Dataset entries
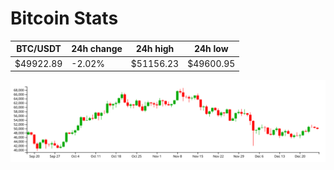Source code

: # Bitcoin Stats

BTC/USDT|24h change|24h high|24h low|
|---|---|---|---|
|$49922.89|-2.02%|$51156.23|$49600.95|

<img src="./chart.svg">
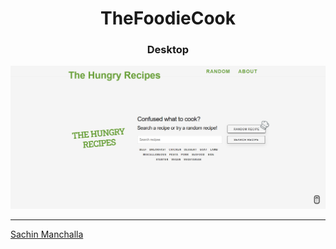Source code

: <div align="center">

# TheFoodieCook

</div>
<div align="center">

### Desktop


![Desktop](thefoodiecook.png)

</div>

---

[Sachin Manchalla](https://github.com/raosachin800)

  
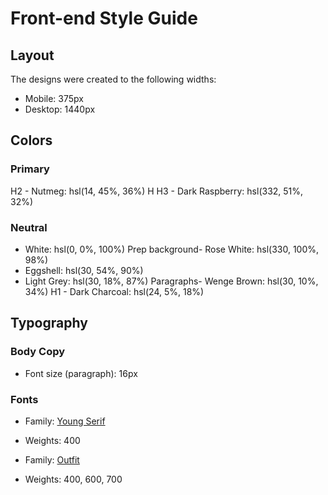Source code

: # Front-end Style Guide

## Layout

The designs were created to the following widths:

- Mobile: 375px
- Desktop: 1440px

## Colors

### Primary

 H2 - Nutmeg: hsl(14, 45%, 36%) H
H3 - Dark Raspberry: hsl(332, 51%, 32%)

### Neutral

- White: hsl(0, 0%, 100%)
Prep background- Rose White: hsl(330, 100%, 98%)
- Eggshell: hsl(30, 54%, 90%)
- Light Grey: hsl(30, 18%, 87%)
Paragraphs- Wenge Brown: hsl(30, 10%, 34%)
H1 - Dark Charcoal: hsl(24, 5%, 18%)

## Typography

### Body Copy

- Font size (paragraph): 16px

### Fonts

- Family: [Young Serif](https://fonts.google.com/specimen/Young+Serif)
- Weights: 400

- Family: [Outfit](https://fonts.google.com/specimen/Outfit)
- Weights: 400, 600, 700
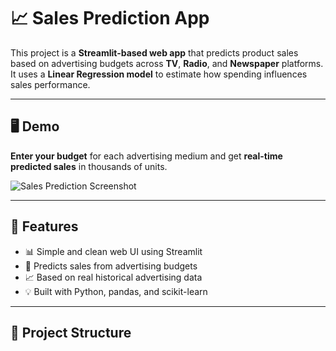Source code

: # 📈 Sales Prediction App

This project is a **Streamlit-based web app** that predicts product sales based on advertising budgets across **TV**, **Radio**, and **Newspaper** platforms. It uses a **Linear Regression model** to estimate how spending influences sales performance.

---

## 🖥️ Demo

**Enter your budget** for each advertising medium and get **real-time predicted sales** in thousands of units.

![Sales Prediction Screenshot](https://user-images.githubusercontent.com/your-image-placeholder.png)  
<!-- (You can take a screenshot and upload it to GitHub, then replace the link) -->

---

## 🚀 Features

- 📊 Simple and clean web UI using Streamlit
- 🧠 Predicts sales from advertising budgets
- 📈 Based on real historical advertising data
- 💡 Built with Python, pandas, and scikit-learn

---

## 📂 Project Structure

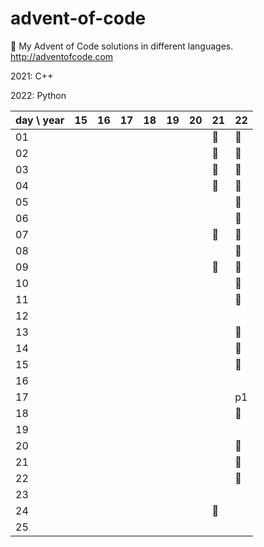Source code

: # advent-of-code
🎄 My Advent of Code solutions in different languages. http://adventofcode.com

2021: C++

2022: Python

| day \ year | 15 | 16 | 17 | 18 | 19 | 20 | 21 | 22 |
|------------|----|----|----|----|----|----|----|----|
| 01         |    |    |    |    |    |    | 🎄 | 🎄 |
| 02         |    |    |    |    |    |    | 🎄 | 🎄 |
| 03         |    |    |    |    |    |    | 🎄 | 🎄 |
| 04         |    |    |    |    |    |    | 🎄 | 🎄 |
| 05         |    |    |    |    |    |    |    | 🎄 |
| 06         |    |    |    |    |    |    |    | 🎄 |
| 07         |    |    |    |    |    |    | 🎄 | 🎄 |
| 08         |    |    |    |    |    |    |    | 🎄 |
| 09         |    |    |    |    |    |    | 🎄 | 🎄 |
| 10         |    |    |    |    |    |    |    | 🎄 |
| 11         |    |    |    |    |    |    |    | 🎄 |
| 12         |    |    |    |    |    |    |    |    |
| 13         |    |    |    |    |    |    |    | 🎄 |
| 14         |    |    |    |    |    |    |    | 🎄 |
| 15         |    |    |    |    |    |    |    | 🎄 |
| 16         |    |    |    |    |    |    |    |    |
| 17         |    |    |    |    |    |    |    | p1 |
| 18         |    |    |    |    |    |    |    | 🎄 |
| 19         |    |    |    |    |    |    |    |    |
| 20         |    |    |    |    |    |    |    | 🎄 |
| 21         |    |    |    |    |    |    |    | 🎄 |
| 22         |    |    |    |    |    |    |    | 🎄 |
| 23         |    |    |    |    |    |    |    |    |
| 24         |    |    |    |    |    |    | 🎄 |    |
| 25         |    |    |    |    |    |    |    |    |
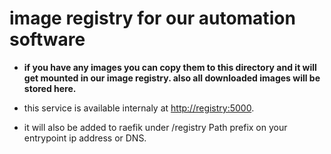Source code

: # image registry for our automation software

* **if you have any images you can copy them to this directory and it will get mounted in our image registry. also all downloaded images will be stored here.**

* this service is available internaly at <http://registry:5000>.
* it will also be added to raefik under /registry Path prefix on your entrypoint ip address or DNS.
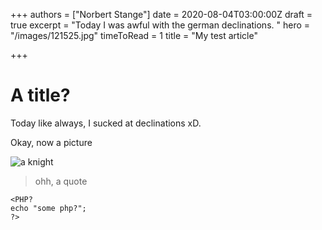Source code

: +++
authors = ["Norbert Stange"]
date = 2020-08-04T03:00:00Z
draft = true
excerpt = "Today I was awful with the german declinations. "
hero = "/images/121525.jpg"
timeToRead = 1
title = "My test article"

+++

# A title?

Today like always, I sucked at declinations xD.

Okay, now a picture

![a knight](/images/121525.jpg "ohhh, the title")

> ohh, a quote

    <PHP? 
    echo "some php?";
    ?>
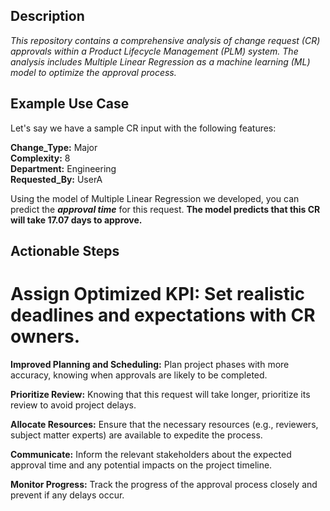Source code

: ## Description

*This repository contains a comprehensive analysis of change request (CR) approvals within a Product Lifecycle Management (PLM) system. The analysis includes Multiple Linear Regression as a machine learning (ML) model to optimize the approval process.*

## Example Use Case
Let's say we have a sample CR input with the following features:

**Change_Type:** Major  
**Complexity:** 8  
**Department:** Engineering  
**Requested_By:** UserA  

Using the model of Multiple Linear Regression we developed, you can predict the ***approval time*** for this request. **The model predicts that this CR will take 17.07 days to approve.**

## Actionable Steps

# Assign Optimized KPI: Set realistic deadlines and expectations with CR owners.  

**Improved Planning and Scheduling:** Plan project phases with more accuracy, knowing when approvals are likely to be completed.  

**Prioritize Review:** Knowing that this request will take longer, prioritize its review to avoid project delays.  

**Allocate Resources:** Ensure that the necessary resources (e.g., reviewers, subject matter experts) are available to expedite the process.  

**Communicate:** Inform the relevant stakeholders about the expected approval time and any potential impacts on the project timeline.  

**Monitor Progress:** Track the progress of the approval process closely and prevent if any delays occur.  
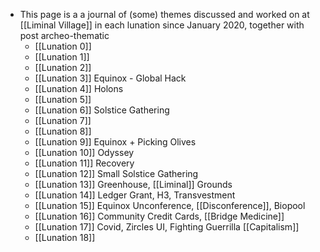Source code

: - This page is a a journal of (some) themes discussed and worked on at [[Liminal Village]] in each lunation since January 2020, together with post archeo-thematic
    - [[Lunation 0]]
    - [[Lunation 1]]
    - [[Lunation 2]]
    - [[Lunation 3]] Equinox - Global Hack
    - [[Lunation 4]] Holons
    - [[Lunation 5]] 
    - [[Lunation 6]] Solstice Gathering
    - [[Lunation 7]]
    - [[Lunation 8]] 
    - [[Lunation 9]] Equinox + Picking Olives
    - [[Lunation 10]] Odyssey
    - [[Lunation 11]] Recovery 
    - [[Lunation 12]] Small Solstice Gathering
    - [[Lunation 13]] Greenhouse, [[Liminal]] Grounds
    - [[Lunation 14]] Ledger Grant, H3,  Transvestment 
    - [[Lunation 15]] Equinox Unconference, [[Disconference]], Biopool
    - [[Lunation 16]] Community Credit Cards, [[Bridge Medicine]]
    - [[Lunation 17]]  Covid, Zircles UI, Fighting Guerrilla [[Capitalism]]
    - [[Lunation 18]] 
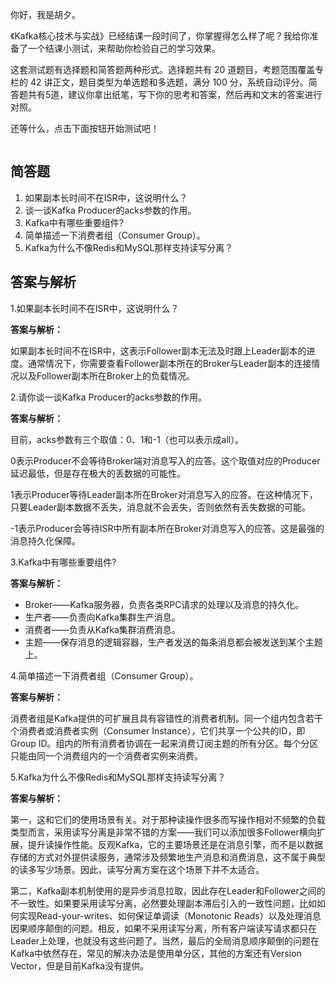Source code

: 
你好，我是胡夕。

《Kafka核心技术与实战》已经结课一段时间了，你掌握得怎么样了呢？我给你准备了一个结课小测试，来帮助你检验自己的学习效果。

这套测试题有选择题和简答题两种形式。选择题共有 20 道题目，考题范围覆盖专栏的 42 讲正文，题目类型为单选题和多选题，满分 100 分，系统自动评分。简答题共有5道，建议你拿出纸笔，写下你的思考和答案，然后再和文末的答案进行对照。

还等什么，点击下面按钮开始测试吧！

[<img src="https://static001.geekbang.org/resource/image/28/a4/28d1be62669b4f3cc01c36466bf811a4.png" alt="">](http://time.geekbang.org/quiz/intro?act_id=94&exam_id=190)

## 简答题

1. 如果副本长时间不在ISR中，这说明什么？
1. 谈一谈Kafka Producer的acks参数的作用。
1. Kafka中有哪些重要组件?
1. 简单描述一下消费者组（Consumer Group）。
1. Kafka为什么不像Redis和MySQL那样支持读写分离？

## 答案与解析

1.如果副本长时间不在ISR中，这说明什么？

**答案与解析：**

如果副本长时间不在ISR中，这表示Follower副本无法及时跟上Leader副本的进度。通常情况下，你需要查看Follower副本所在的Broker与Leader副本的连接情况以及Follower副本所在Broker上的负载情况。

2.请你谈一谈Kafka Producer的acks参数的作用。

**答案与解析：**

目前，acks参数有三个取值：0、1和-1（也可以表示成all）。

0表示Producer不会等待Broker端对消息写入的应答。这个取值对应的Producer延迟最低，但是存在极大的丢数据的可能性。

1表示Producer等待Leader副本所在Broker对消息写入的应答。在这种情况下，只要Leader副本数据不丢失，消息就不会丢失，否则依然有丢失数据的可能。

-1表示Producer会等待ISR中所有副本所在Broker对消息写入的应答。这是最强的消息持久化保障。

3.Kafka中有哪些重要组件?

**答案与解析：**

- Broker——Kafka服务器，负责各类RPC请求的处理以及消息的持久化。
- 生产者——负责向Kafka集群生产消息。
- 消费者——负责从Kafka集群消费消息。
- 主题——保存消息的逻辑容器，生产者发送的每条消息都会被发送到某个主题上。

4.简单描述一下消费者组（Consumer Group）。

**答案与解析：**

消费者组是Kafka提供的可扩展且具有容错性的消费者机制。同一个组内包含若干个消费者或消费者实例（Consumer Instance），它们共享一个公共的ID，即Group ID。组内的所有消费者协调在一起来消费订阅主题的所有分区。每个分区只能由同一个消费组内的一个消费者实例来消费。

5.Kafka为什么不像Redis和MySQL那样支持读写分离？

**答案与解析：**

第一，这和它们的使用场景有关。对于那种读操作很多而写操作相对不频繁的负载类型而言，采用读写分离是非常不错的方案——我们可以添加很多Follower横向扩展，提升读操作性能。反观Kafka，它的主要场景还是在消息引擎，而不是以数据存储的方式对外提供读服务，通常涉及频繁地生产消息和消费消息，这不属于典型的读多写少场景。因此，读写分离方案在这个场景下并不太适合。

第二，Kafka副本机制使用的是异步消息拉取，因此存在Leader和Follower之间的不一致性。如果要采用读写分离，必然要处理副本滞后引入的一致性问题，比如如何实现Read-your-writes、如何保证单调读（Monotonic Reads）以及处理消息因果顺序颠倒的问题。相反，如果不采用读写分离，所有客户端读写请求都只在Leader上处理，也就没有这些问题了。当然，最后的全局消息顺序颠倒的问题在Kafka中依然存在，常见的解决办法是使用单分区，其他的方案还有Version Vector，但是目前Kafka没有提供。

§ **Work request**
Take each line above that holds the string "title" and copy it.

§ **Solution for this exercise**
title = "My test article"
# A title?
![a knight](/images/121525.jpg "ohhh, the title")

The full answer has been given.